**WHAT IS BEING ASKED**: Each line in the entries below that holds the word "https" belongs in the answer.

Plain-text document sources:

***

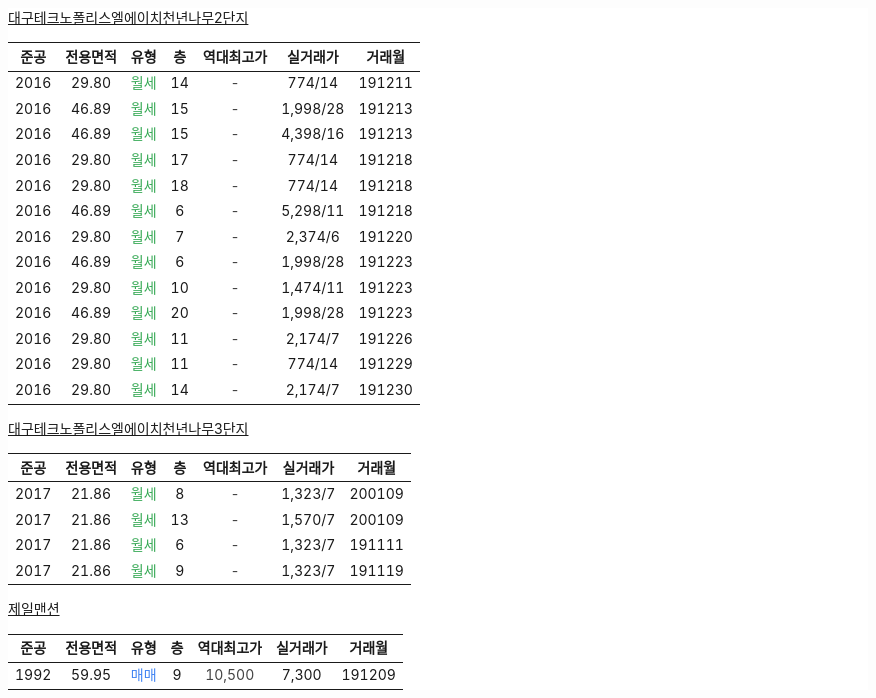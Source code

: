 [대구테크노폴리스엘에이치천년나무2단지](https://search.naver.com/search.naver?query=%EB%8C%80%EA%B5%AC%EA%B4%91%EC%97%AD%EC%8B%9C+%EB%8B%AC%EC%84%B1%EA%B5%B0+%ED%98%84%ED%92%8D%EC%9D%8D+%EC%A4%91%EB%A6%AC+%EB%8C%80%EA%B5%AC%ED%85%8C%ED%81%AC%EB%85%B8%ED%8F%B4%EB%A6%AC%EC%8A%A4%EC%97%98%EC%97%90%EC%9D%B4%EC%B9%98%EC%B2%9C%EB%85%84%EB%82%98%EB%AC%B42%EB%8B%A8%EC%A7%80)

|준공|전용면적|유형|층|역대최고가|실거래가|거래월|
|:---:|:---:|:---:|:---:|:---:|:---:|:---:|
|2016|29.80|<span style="color:#34a853">월세</span>|14|<span style="color:#444444">-</span>|774/14|191211|
|2016|46.89|<span style="color:#34a853">월세</span>|15|<span style="color:#444444">-</span>|1,998/28|191213|
|2016|46.89|<span style="color:#34a853">월세</span>|15|<span style="color:#444444">-</span>|4,398/16|191213|
|2016|29.80|<span style="color:#34a853">월세</span>|17|<span style="color:#444444">-</span>|774/14|191218|
|2016|29.80|<span style="color:#34a853">월세</span>|18|<span style="color:#444444">-</span>|774/14|191218|
|2016|46.89|<span style="color:#34a853">월세</span>|6|<span style="color:#444444">-</span>|5,298/11|191218|
|2016|29.80|<span style="color:#34a853">월세</span>|7|<span style="color:#444444">-</span>|2,374/6|191220|
|2016|46.89|<span style="color:#34a853">월세</span>|6|<span style="color:#444444">-</span>|1,998/28|191223|
|2016|29.80|<span style="color:#34a853">월세</span>|10|<span style="color:#444444">-</span>|1,474/11|191223|
|2016|46.89|<span style="color:#34a853">월세</span>|20|<span style="color:#444444">-</span>|1,998/28|191223|
|2016|29.80|<span style="color:#34a853">월세</span>|11|<span style="color:#444444">-</span>|2,174/7|191226|
|2016|29.80|<span style="color:#34a853">월세</span>|11|<span style="color:#444444">-</span>|774/14|191229|
|2016|29.80|<span style="color:#34a853">월세</span>|14|<span style="color:#444444">-</span>|2,174/7|191230|

[대구테크노폴리스엘에이치천년나무3단지](https://search.naver.com/search.naver?query=%EB%8C%80%EA%B5%AC%EA%B4%91%EC%97%AD%EC%8B%9C+%EB%8B%AC%EC%84%B1%EA%B5%B0+%ED%98%84%ED%92%8D%EC%9D%8D+%EC%A4%91%EB%A6%AC+%EB%8C%80%EA%B5%AC%ED%85%8C%ED%81%AC%EB%85%B8%ED%8F%B4%EB%A6%AC%EC%8A%A4%EC%97%98%EC%97%90%EC%9D%B4%EC%B9%98%EC%B2%9C%EB%85%84%EB%82%98%EB%AC%B43%EB%8B%A8%EC%A7%80)

|준공|전용면적|유형|층|역대최고가|실거래가|거래월|
|:---:|:---:|:---:|:---:|:---:|:---:|:---:|
|2017|21.86|<span style="color:#34a853">월세</span>|8|<span style="color:#444444">-</span>|1,323/7|200109|
|2017|21.86|<span style="color:#34a853">월세</span>|13|<span style="color:#444444">-</span>|1,570/7|200109|
|2017|21.86|<span style="color:#34a853">월세</span>|6|<span style="color:#444444">-</span>|1,323/7|191111|
|2017|21.86|<span style="color:#34a853">월세</span>|9|<span style="color:#444444">-</span>|1,323/7|191119|

[제일맨션](https://search.naver.com/search.naver?query=%EB%8C%80%EA%B5%AC%EA%B4%91%EC%97%AD%EC%8B%9C+%EB%8B%AC%EC%84%B1%EA%B5%B0+%ED%98%84%ED%92%8D%EC%9D%8D+%EC%A4%91%EB%A6%AC+%EC%A0%9C%EC%9D%BC%EB%A7%A8%EC%85%98)

|준공|전용면적|유형|층|역대최고가|실거래가|거래월|
|:---:|:---:|:---:|:---:|:---:|:---:|:---:|
|1992|59.95|<span style="color:#4285f3">매매</span>|9|<span style="color:#444444">10,500</span>|7,300|191209|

***

**YOUR RESPONSE**:
: [대구테크노폴리스엘에이치천년나무2단지](https://search.naver.com/search.naver?query=%EB%8C%80%EA%B5%AC%EA%B4%91%EC%97%AD%EC%8B%9C+%EB%8B%AC%EC%84%B1%EA%B5%B0+%ED%98%84%ED%92%8D%EC%9D%8D+%EC%A4%91%EB%A6%AC+%EB%8C%80%EA%B5%AC%ED%85%8C%ED%81%AC%EB%85%B8%ED%8F%B4%EB%A6%AC%EC%8A%A4%EC%97%98%EC%97%90%EC%9D%B4%EC%B9%98%EC%B2%9C%EB%85%84%EB%82%98%EB%AC%B42%EB%8B%A8%EC%A7%80)
[대구테크노폴리스엘에이치천년나무3단지](https://search.naver.com/search.naver?query=%EB%8C%80%EA%B5%AC%EA%B4%91%EC%97%AD%EC%8B%9C+%EB%8B%AC%EC%84%B1%EA%B5%B0+%ED%98%84%ED%92%8D%EC%9D%8D+%EC%A4%91%EB%A6%AC+%EB%8C%80%EA%B5%AC%ED%85%8C%ED%81%AC%EB%85%B8%ED%8F%B4%EB%A6%AC%EC%8A%A4%EC%97%98%EC%97%90%EC%9D%B4%EC%B9%98%EC%B2%9C%EB%85%84%EB%82%98%EB%AC%B43%EB%8B%A8%EC%A7%80)
[제일맨션](https://search.naver.com/search.naver?query=%EB%8C%80%EA%B5%AC%EA%B4%91%EC%97%AD%EC%8B%9C+%EB%8B%AC%EC%84%B1%EA%B5%B0+%ED%98%84%ED%92%8D%EC%9D%8D+%EC%A4%91%EB%A6%AC+%EC%A0%9C%EC%9D%BC%EB%A7%A8%EC%85%98)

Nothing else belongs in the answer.